In [1]:
import openmeteo_requests

import requests_cache
import pandas as pd
from retry_requests import retry

In [None]:
# TODO: Change location code to the location required to extract data for
location_code = "kuala-lumpur"

In [2]:
# Setup the Open-Meteo API client with cache and retry on error
cache_session = requests_cache.CachedSession('.cache', expire_after = -1)
retry_session = retry(cache_session, retries = 5, backoff_factor = 0.2)
openmeteo = openmeteo_requests.Client(session = retry_session)

In [4]:
# Make sure all required weather variables are listed here
# The order of variables in hourly or daily is important to assign them correctly below
url = "https://archive-api.open-meteo.com/v1/archive"
params = {
    # TODO: Change to specific malaysian location's latitude and longitude
	"latitude": 3.1412,
	"longitude": 101.6865,
	"start_date": "2010-01-01",
	"end_date": "2024-07-31",
	"hourly": ["temperature_2m", "relative_humidity_2m", "dew_point_2m", "rain", "pressure_msl", "wind_speed_10m", "wind_direction_10m"],
    "timezone": "Asia/Singapore"
}
responses = openmeteo.weather_api(url, params=params)

In [8]:
type(responses)
responses
type(responses[0])
responses[0]

<openmeteo_sdk.WeatherApiResponse.WeatherApiResponse at 0x2d42172ba30>

In [57]:
# "hourly_units": {
#     "time": "iso8601",
#     "temperature_2m": "°C",
#     "relative_humidity_2m": "%",
#     "dew_point_2m": "°C",
#     "rain": "mm",
#     "pressure_msl": "hPa",
#     "wind_speed_10m": "km/h",
#     "wind_direction_10m": "°"
# }

In [13]:
# Process first location. Add a for-loop for multiple locations or weather models
response = responses[0]
print(f"Coordinates {response.Latitude()}°N {response.Longitude()}°E")
print(f"Elevation {response.Elevation()} m asl")
print(f"Timezone {response.Timezone()} {response.TimezoneAbbreviation()}")
print(f"Timezone difference to GMT+0 {response.UtcOffsetSeconds()} s")
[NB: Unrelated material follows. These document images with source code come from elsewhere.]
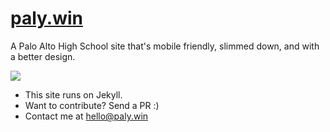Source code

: # [paly.win](https://paly.win)

A Palo Alto High School site that's mobile friendly, slimmed down, and with a better design.

<a href="https://paly.win">
	<img src="https://s3.amazonaws.com/github-demo-images/palywin.png">
</a>

* This site runs on Jekyll.
* Want to contribute? Send a PR :)
* Contact me at [hello@paly.win](mailto:hello@paly.win)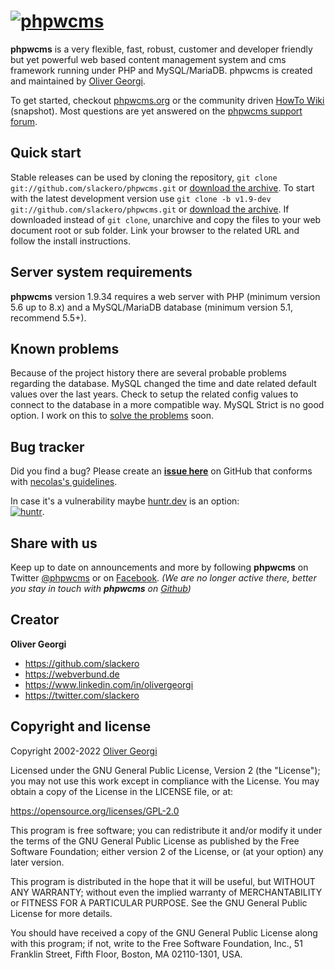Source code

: [![phpwcms](https://www.phpwcms.org/indeximg/phpwcms-logo.svg)](https://www.phpwcms.org)
=========

**phpwcms** is a very flexible, fast, robust, customer and developer friendly
but yet powerful web based content management system and cms framework running
under PHP and MySQL/MariaDB. phpwcms is created and maintained by
[Oliver Georgi](http://twitter.com/slackero).

To get started, checkout [phpwcms.org](https://www.phpwcms.org) or the community driven
[HowTo Wiki](https://wiki.phpwcms.org/) (snapshot). Most questions are yet
answered on the [phpwcms support forum](https://forum.phpwcms.org).


Quick start
-----------

Stable releases can be used by cloning the repository, `git clone git://github.com/slackero/phpwcms.git` or
[download the archive](https://github.com/slackero/phpwcms/releases).
To start with the latest development version use `git clone -b v1.9-dev git://github.com/slackero/phpwcms.git` or
[download the archive](https://github.com/slackero/phpwcms/archive/refs/heads/v1.9-dev.zip).
If downloaded instead of `git clone`, unarchive and copy the files to your web document root or sub folder.
Link your browser to the related URL and follow the install instructions.


Server system requirements
--------------------------

**phpwcms** version 1.9.34 requires a web server with PHP (minimum version 5.6 up to 8.x)
and a MySQL/MariaDB database (minimum version 5.1, recommend 5.5+).


Known problems
--------------

Because of the project history there are several probable problems regarding the database. 
MySQL changed the time and date related default values over the last years. Check to setup
the related config values to connect to the database in a more compatible way. MySQL Strict
is no good option. I work on this to [solve the problems](https://github.com/slackero/phpwcms/issues/275)
soon.


Bug tracker
-----------

Did you find a bug? Please create an **[issue here](https://github.com/slackero/phpwcms/issues)** on GitHub
that conforms with [necolas's guidelines](https://github.com/necolas/issue-guidelines).

In case it's a vulnerability maybe [huntr.dev](https://huntr.dev) is an option:  
[![huntr](https://cdn.huntr.dev/huntr_security_badge_mono.svg)](https://huntr.dev).


Share with us
-------------

Keep up to date on announcements and more by following **phpwcms** on Twitter
[@phpwcms](https://twitter.com/phpwcms) or on
[Facebook](https://www.facebook.com/pages/phpwcms/162275020999).
*(We are no longer active there, better you stay in touch with **phpwcms** on
[Github](https://github.com/slackero/phpwcms))*


Creator
-------

**Oliver Georgi**

- <https://github.com/slackero>
- <https://webverbund.de>
- <https://www.linkedin.com/in/olivergeorgi>
- <https://twitter.com/slackero>


Copyright and license
---------------------

Copyright 2002-2022 [Oliver Georgi](mailto:og@phpwcms.org?subject=phpwcms)

Licensed under the GNU General Public License, Version 2 (the "License");
you may not use this work except in compliance with the License.
You may obtain a copy of the License in the LICENSE file, or at:

   <https://opensource.org/licenses/GPL-2.0>

This program is free software; you can redistribute it and/or
modify it under the terms of the GNU General Public License
as published by the Free Software Foundation; either version 2
of the License, or (at your option) any later version.

This program is distributed in the hope that it will be useful,
but WITHOUT ANY WARRANTY; without even the implied warranty of
MERCHANTABILITY or FITNESS FOR A PARTICULAR PURPOSE. See the
GNU General Public License for more details.

You should have received a copy of the GNU General Public License
along with this program; if not, write to the
    Free Software Foundation, Inc.,
    51 Franklin Street, Fifth Floor, Boston,
    MA 02110-1301, USA.
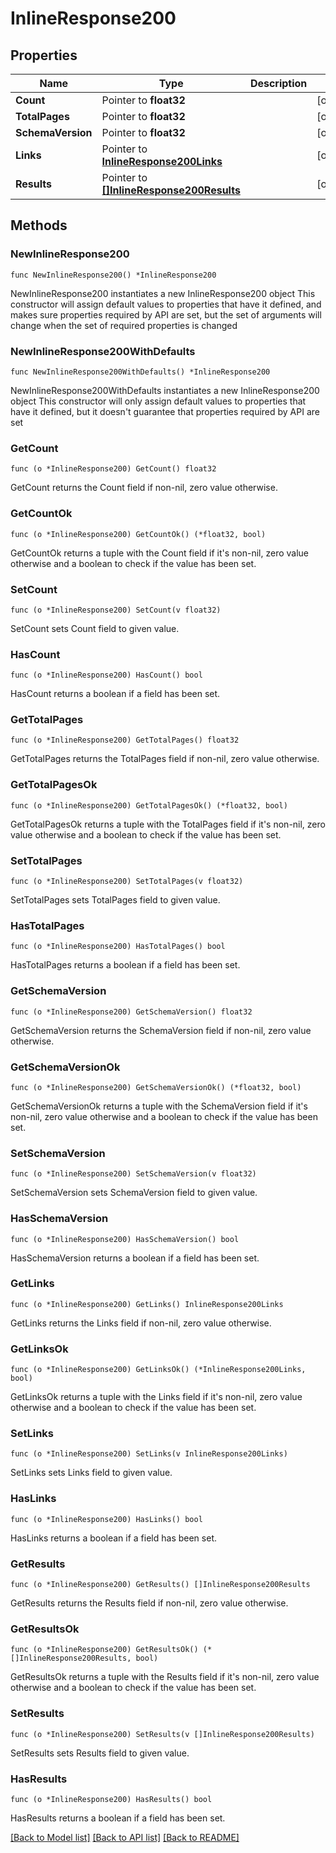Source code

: # InlineResponse200

## Properties

Name | Type | Description | Notes
------------ | ------------- | ------------- | -------------
**Count** | Pointer to **float32** |  | [optional] 
**TotalPages** | Pointer to **float32** |  | [optional] 
**SchemaVersion** | Pointer to **float32** |  | [optional] 
**Links** | Pointer to [**InlineResponse200Links**](InlineResponse200Links.md) |  | [optional] 
**Results** | Pointer to [**[]InlineResponse200Results**](InlineResponse200Results.md) |  | [optional] 

## Methods

### NewInlineResponse200

`func NewInlineResponse200() *InlineResponse200`

NewInlineResponse200 instantiates a new InlineResponse200 object
This constructor will assign default values to properties that have it defined,
and makes sure properties required by API are set, but the set of arguments
will change when the set of required properties is changed

### NewInlineResponse200WithDefaults

`func NewInlineResponse200WithDefaults() *InlineResponse200`

NewInlineResponse200WithDefaults instantiates a new InlineResponse200 object
This constructor will only assign default values to properties that have it defined,
but it doesn't guarantee that properties required by API are set

### GetCount

`func (o *InlineResponse200) GetCount() float32`

GetCount returns the Count field if non-nil, zero value otherwise.

### GetCountOk

`func (o *InlineResponse200) GetCountOk() (*float32, bool)`

GetCountOk returns a tuple with the Count field if it's non-nil, zero value otherwise
and a boolean to check if the value has been set.

### SetCount

`func (o *InlineResponse200) SetCount(v float32)`

SetCount sets Count field to given value.

### HasCount

`func (o *InlineResponse200) HasCount() bool`

HasCount returns a boolean if a field has been set.

### GetTotalPages

`func (o *InlineResponse200) GetTotalPages() float32`

GetTotalPages returns the TotalPages field if non-nil, zero value otherwise.

### GetTotalPagesOk

`func (o *InlineResponse200) GetTotalPagesOk() (*float32, bool)`

GetTotalPagesOk returns a tuple with the TotalPages field if it's non-nil, zero value otherwise
and a boolean to check if the value has been set.

### SetTotalPages

`func (o *InlineResponse200) SetTotalPages(v float32)`

SetTotalPages sets TotalPages field to given value.

### HasTotalPages

`func (o *InlineResponse200) HasTotalPages() bool`

HasTotalPages returns a boolean if a field has been set.

### GetSchemaVersion

`func (o *InlineResponse200) GetSchemaVersion() float32`

GetSchemaVersion returns the SchemaVersion field if non-nil, zero value otherwise.

### GetSchemaVersionOk

`func (o *InlineResponse200) GetSchemaVersionOk() (*float32, bool)`

GetSchemaVersionOk returns a tuple with the SchemaVersion field if it's non-nil, zero value otherwise
and a boolean to check if the value has been set.

### SetSchemaVersion

`func (o *InlineResponse200) SetSchemaVersion(v float32)`

SetSchemaVersion sets SchemaVersion field to given value.

### HasSchemaVersion

`func (o *InlineResponse200) HasSchemaVersion() bool`

HasSchemaVersion returns a boolean if a field has been set.

### GetLinks

`func (o *InlineResponse200) GetLinks() InlineResponse200Links`

GetLinks returns the Links field if non-nil, zero value otherwise.

### GetLinksOk

`func (o *InlineResponse200) GetLinksOk() (*InlineResponse200Links, bool)`

GetLinksOk returns a tuple with the Links field if it's non-nil, zero value otherwise
and a boolean to check if the value has been set.

### SetLinks

`func (o *InlineResponse200) SetLinks(v InlineResponse200Links)`

SetLinks sets Links field to given value.

### HasLinks

`func (o *InlineResponse200) HasLinks() bool`

HasLinks returns a boolean if a field has been set.

### GetResults

`func (o *InlineResponse200) GetResults() []InlineResponse200Results`

GetResults returns the Results field if non-nil, zero value otherwise.

### GetResultsOk

`func (o *InlineResponse200) GetResultsOk() (*[]InlineResponse200Results, bool)`

GetResultsOk returns a tuple with the Results field if it's non-nil, zero value otherwise
and a boolean to check if the value has been set.

### SetResults

`func (o *InlineResponse200) SetResults(v []InlineResponse200Results)`

SetResults sets Results field to given value.

### HasResults

`func (o *InlineResponse200) HasResults() bool`

HasResults returns a boolean if a field has been set.


[[Back to Model list]](../README.md#documentation-for-models) [[Back to API list]](../README.md#documentation-for-api-endpoints) [[Back to README]](../README.md)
Coordinates 3.1282951831817627°N 101.68547821044922°E
Elevation 47.0 m asl
Timezone None None
Timezone difference to GMT+0 0 s


In [14]:
# Process hourly data. The order of variables needs to be the same as requested.
hourly = response.Hourly()
hourly_temperature_2m = hourly.Variables(0).ValuesAsNumpy()
hourly_relative_humidity_2m = hourly.Variables(1).ValuesAsNumpy()
hourly_dew_point_2m = hourly.Variables(2).ValuesAsNumpy()
hourly_rain = hourly.Variables(3).ValuesAsNumpy()
hourly_pressure_msl = hourly.Variables(4).ValuesAsNumpy()
hourly_wind_speed_10m = hourly.Variables(5).ValuesAsNumpy()
hourly_wind_direction_10m = hourly.Variables(6).ValuesAsNumpy()

In [24]:
hourly_data = {"date": pd.date_range(
	start = pd.to_datetime(hourly.Time(), unit = "s", utc = True),
	end = pd.to_datetime(hourly.TimeEnd(), unit = "s", utc = True),
	freq = pd.Timedelta(seconds = hourly.Interval()),
	inclusive = "left"
)}

In [25]:
hourly_data["temperature_2m"] = hourly_temperature_2m
hourly_data["relative_humidity_2m"] = hourly_relative_humidity_2m
hourly_data["dew_point_2m"] = hourly_dew_point_2m
hourly_data["rain"] = hourly_rain
hourly_data["pressure_msl"] = hourly_pressure_msl
hourly_data["wind_speed_10m"] = hourly_wind_speed_10m
hourly_data["wind_direction_10m"] = hourly_wind_direction_10m

hourly_dataframe = pd.DataFrame(data = hourly_data)

In [55]:
# Check for missing values
print(hourly_dataframe.isnull().sum()) 

date                    0
temperature_2m          0
relative_humidity_2m    0
dew_point_2m            0
rain                    0
pressure_msl            0
wind_speed_10m          0
wind_direction_10m      0
dtype: int64


In [56]:
# Check for continuity of time series weather data (hourly)
all_hour_datetime = pd.Series(data=pd.date_range(start=hourly_dataframe['date'].min(), end=hourly_dataframe['date'].max(), freq='h'))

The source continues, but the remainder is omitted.